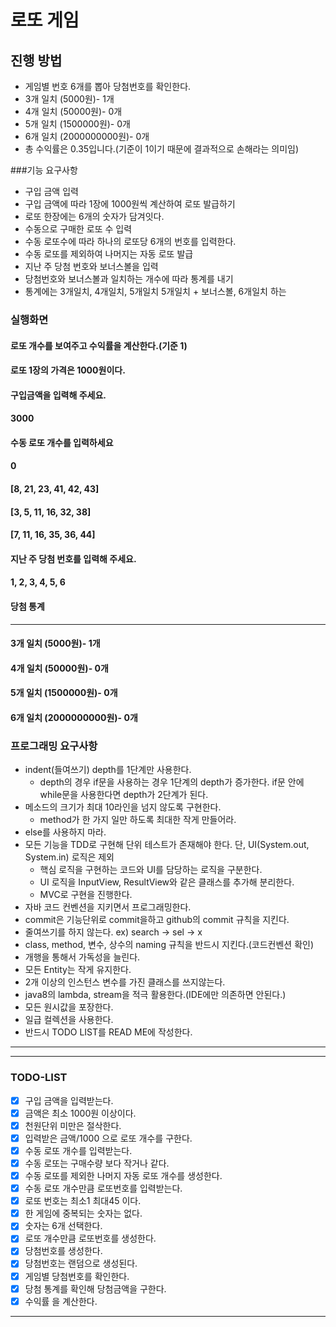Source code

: # 로또 게임
## 진행 방법
* 게임별 번호 6개를 뽑아 당첨번호를 확인한다.
* 3개 일치 (5000원)- 1개
* 4개 일치 (50000원)- 0개
* 5개 일치 (1500000원)- 0개
* 6개 일치 (2000000000원)- 0개
* 총 수익률은 0.35입니다.(기준이 1이기 때문에 결과적으로 손해라는 의미임)

###기능 요구사항
* 구입 금액 입력
* 구입 금액에 따라 1장에 1000원씩 계산하여 로또 발급하기
* 로또 한장에는 6개의 숫자가 담겨잇다.
* 수동으로 구매한 로또 수 입력
* 수동 로또수에 따라 하나의 로또당 6개의 번호를 입력한다.
* 수동 로또를 제외하여 나머지는 자동 로또 발급
* 지난 주 당첨 번호와 보너스볼을 입력
* 당첨번호와 보너스볼과 일치하는 개수에 따라 통계를 내기
* 통계에는 3개일치, 4개일치, 5개일치 5개일치 + 보너스볼, 6개일치 하는

### 실행화면
#### 로또 개수를 보여주고 수익률을 계산한다.(기준 1)
#### 로또 1장의 가격은 1000원이다.
#### 구입금액을 입력해 주세요.
#### 3000
#### 수동 로또 개수를 입력하세요
#### 0
#### [8, 21, 23, 41, 42, 43]
#### [3, 5, 11, 16, 32, 38]
#### [7, 11, 16, 35, 36, 44]
#### 지난 주 당첨 번호를 입력해 주세요.
#### 1, 2, 3, 4, 5, 6
#### 당첨 통계

------------
#### 3개 일치 (5000원)- 1개
#### 4개 일치 (50000원)- 0개
#### 5개 일치 (1500000원)- 0개
#### 6개 일치 (2000000000원)- 0개

### 프로그래밍 요구사항
* indent(들여쓰기) depth를 1단계만 사용한다.
  * depth의 경우 if문을 사용하는 경우 1단계의 depth가 증가한다. if문 안에 while문을 사용한다면 depth가 2단계가 된다.
* 메소드의 크기가 최대 10라인을 넘지 않도록 구현한다.
  * method가 한 가지 일만 하도록 최대한 작게 만들어라.
* else를 사용하지 마라.
* 모든 기능을 TDD로 구현해 단위 테스트가 존재해야 한다. 단, UI(System.out, System.in) 로직은 제외
  * 핵심 로직을 구현하는 코드와 UI를 담당하는 로직을 구분한다.
  * UI 로직을 InputView, ResultView와 같은 클래스를 추가해 분리한다.
  * MVC로 구현을 진행한다.
* 자바 코드 컨벤션을 지키면서 프로그래밍한다.
* commit은 기능단위로 commit을하고 github의 commit 규칙을 지킨다.
* 줄여쓰기를 하지 않는다. ex) search -> sel -> x
* class, method, 변수, 상수의 naming 규칙을 반드시 지킨다.(코드컨벤션 확인)
* 개행을 통해서 가독성을 늘린다.
* 모든 Entity는 작게 유지한다.
* 2개 이상의 인스턴스 변수를 가진 클래스를 쓰지않는다.
* java8의 lambda, stream을 적극 활용한다.(IDE에만 의존하면 안된다.)
* 모든 원시값을 포장한다.
* 일급 컬렉션을 사용한다.
* 반드시 TODO LIST를 READ ME에 작성한다.
-------------------------------
-------------------------------
### TODO-LIST
- [X] 구입 금액을 입력받는다.
- [X] 금액은 최소 1000원 이상이다.
- [X] 천원단위 미만은 절삭한다.
- [X] 입력받은 금액/1000 으로 로또 개수를 구한다.
- [X] 수동 로또 개수를 입력받는다.
- [X] 수동 로또는 구매수량 보다 작거나 같다.
- [X] 수동 로또를 제외한 나머지 자동 로또 개수를 생성한다.
- [X] 수동 로또 개수만큼 로또번호를 입력받는다.
- [X] 로또 번호는 최소1 최대45 이다.
- [X] 한 게임에 중복되는 숫자는 없다.
- [X] 숫자는 6개 선택한다.
- [X] 로또 개수만큼 로또번호를 생성한다.
- [X] 당첨번호를 생성한다.
- [X] 당첨번호는 랜덤으로 생성된다.
- [X] 게임별 당첨번호를 확인한다.
- [X] 당첨 통계를 확인해 당첨금액을 구한다.
- [X] 수익률 을 계산한다.
-------------------------------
────
In the entries above, find each line that has the word "로또번호를". Copy it.

Solution for this task
- [X] 수동 로또 개수만큼 로또번호를 입력받는다.
- [X] 로또 개수만큼 로또번호를 생성한다.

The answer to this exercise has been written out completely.